What you have to do: Copy word for word each line from the one that has "马鬃河　城西二十里源出边外自漾铺西入境至史家堡入辽河" to the last line of the records, with no other lines.

Information supplied Start Marker

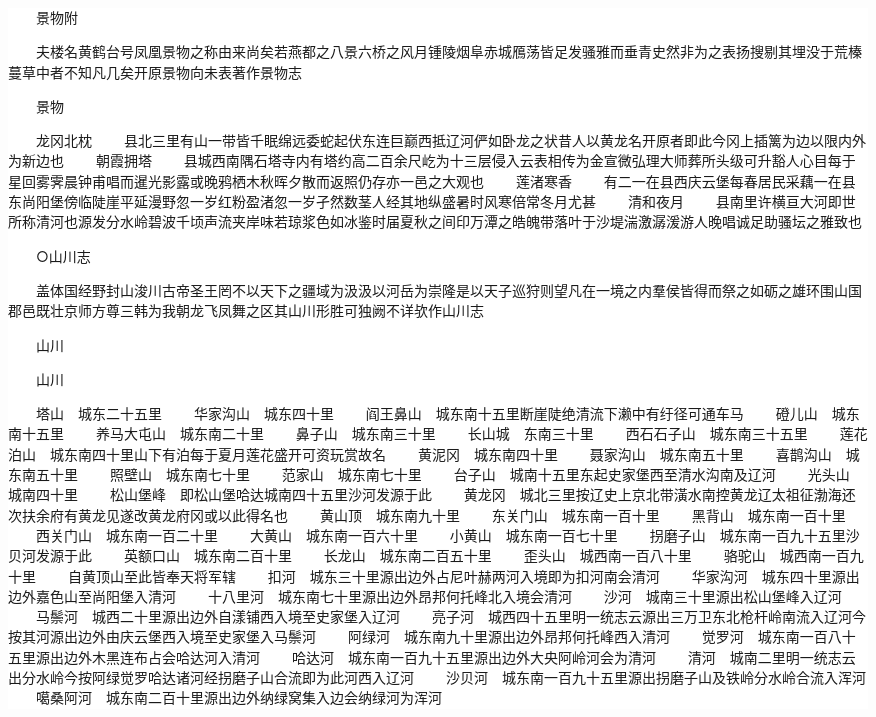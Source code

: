 　　景物附 

　　夫楼名黄鹤台号凤凰景物之称由来尚矣若燕都之八景六桥之风月锺陵烟阜赤城鴈荡皆足发骚雅而垂青史然非为之表扬搜剔其埋没于荒榛蔓草中者不知凡几矣开原景物向未表著作景物志 

　　景物 

　　龙冈北枕 
　　县北三里有山一带皆千眠绵远委蛇起伏东连巨巅西抵辽河俨如卧龙之状昔人以黄龙名开原者即此今冈上插篱为边以限内外为新边也 
　　朝霞拥塔 
　　县城西南隅石塔寺内有塔约高二百余尺屹为十三层侵入云表相传为金宣微弘理大师葬所头级可升豁人心目每于星回雾霁晨钟甫唱而暹光影露或晚鸦栖木秋晖夕散而返照仍存亦一邑之大观也 
　　莲渚寒香 
　　有二一在县西庆云堡每春居民采藕一在县东尚阳堡傍临陡崖平延漫野忽一岁红粉盈渚忽一岁孑然数茎人经其地纵盛暑时风寒倍常冬月尤甚 
　　清和夜月 
　　县南里许横亘大河即世所称清河也源发分水岭碧波千顷声流夹岸味若琼浆色如冰鉴时届夏秋之间印万潭之皓魄带落叶于沙堤湍激潺湲游人晚唱诚足助骚坛之雅致也 

　　○山川志 

　　盖体国经野封山浚川古帝圣王罔不以天下之疆域为汲汲以河岳为崇隆是以天子巡狩则望凡在一境之内羣侯皆得而祭之如砺之雄环围山国郡邑既壮京师方尊三韩为我朝龙飞凤舞之区其山川形胜可独阙不详欤作山川志 

　　山川 

　　山川 

　　塔山　城东二十五里 
　　华家沟山　城东四十里 
　　阎王鼻山　城东南十五里断崖陡绝清流下濑中有纡径可通车马 
　　磴儿山　城东南十五里 
　　养马大屯山　城东南二十里 
　　鼻子山　城东南三十里 
　　长山城　东南三十里 
　　西石石子山　城东南三十五里 
　　莲花泊山　城东南四十里山下有泊每于夏月莲花盛开可资玩赏故名 
　　黄泥冈　城东南四十里 
　　聂家沟山　城东南五十里 
　　喜鹊沟山　城东南五十里 
　　照壁山　城东南七十里 
　　范家山　城东南七十里 
　　台子山　城南十五里东起史家堡西至清水沟南及辽河 
　　光头山　城南四十里 
　　松山堡峰　即松山堡哈达城南四十五里沙河发源于此 
　　黄龙冈　城北三里按辽史上京北带潢水南控黄龙辽太祖征渤海还次扶余府有黄龙见遂改黄龙府冈或以此得名也 
　　黄山顶　城东南九十里 
　　东关门山　城东南一百十里 
　　黑背山　城东南一百十里 
　　西关门山　城东南一百二十里 
　　大黄山　城东南一百六十里 
　　小黄山　城东南一百七十里 
　　拐磨子山　城东南一百九十五里沙贝河发源于此 
　　英额口山　城东南二百十里 
　　长龙山　城东南二百五十里 
　　歪头山　城西南一百八十里 
　　骆驼山　城西南一百九十里 
　　自黄顶山至此皆奉天将军辖 
　　扣河　城东三十里源出边外占尼叶赫两河入境即为扣河南会清河 
　　华家沟河　城东四十里源出边外嘉色山至尚阳堡入清河 
　　十八里河　城东南七十里源出边外昂邦何托峰北入境会清河 
　　沙河　城南三十里源出松山堡峰入辽河 
　　马鬃河　城西二十里源出边外自漾铺西入境至史家堡入辽河 
　　亮子河　城西四十五里明一统志云源出三万卫东北枪杆岭南流入辽河今按其河源出边外由庆云堡西入境至史家堡入马鬃河 
　　阿绿河　城东南九十里源出边外昂邦何托峰西入清河 
　　觉罗河　城东南一百八十五里源出边外木黑连布占会哈达河入清河 
　　哈达河　城东南一百九十五里源出边外大央阿岭河会为清河 
　　清河　城南二里明一统志云出分水岭今按阿绿觉罗哈达诸河经拐磨子山合流即为此河西入辽河 
　　沙贝河　城东南一百九十五里源出拐磨子山及铁岭分水岭合流入浑河 
　　噶桑阿河　城东南二百十里源出边外纳绿窝集入边会纳绿河为浑河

Information supplied End Marker

Solution to this exercise:
　　马鬃河　城西二十里源出边外自漾铺西入境至史家堡入辽河 
　　亮子河　城西四十五里明一统志云源出三万卫东北枪杆岭南流入辽河今按其河源出边外由庆云堡西入境至史家堡入马鬃河 
　　阿绿河　城东南九十里源出边外昂邦何托峰西入清河 
　　觉罗河　城东南一百八十五里源出边外木黑连布占会哈达河入清河 
　　哈达河　城东南一百九十五里源出边外大央阿岭河会为清河 
　　清河　城南二里明一统志云出分水岭今按阿绿觉罗哈达诸河经拐磨子山合流即为此河西入辽河 
　　沙贝河　城东南一百九十五里源出拐磨子山及铁岭分水岭合流入浑河 
　　噶桑阿河　城东南二百十里源出边外纳绿窝集入边会纳绿河为浑河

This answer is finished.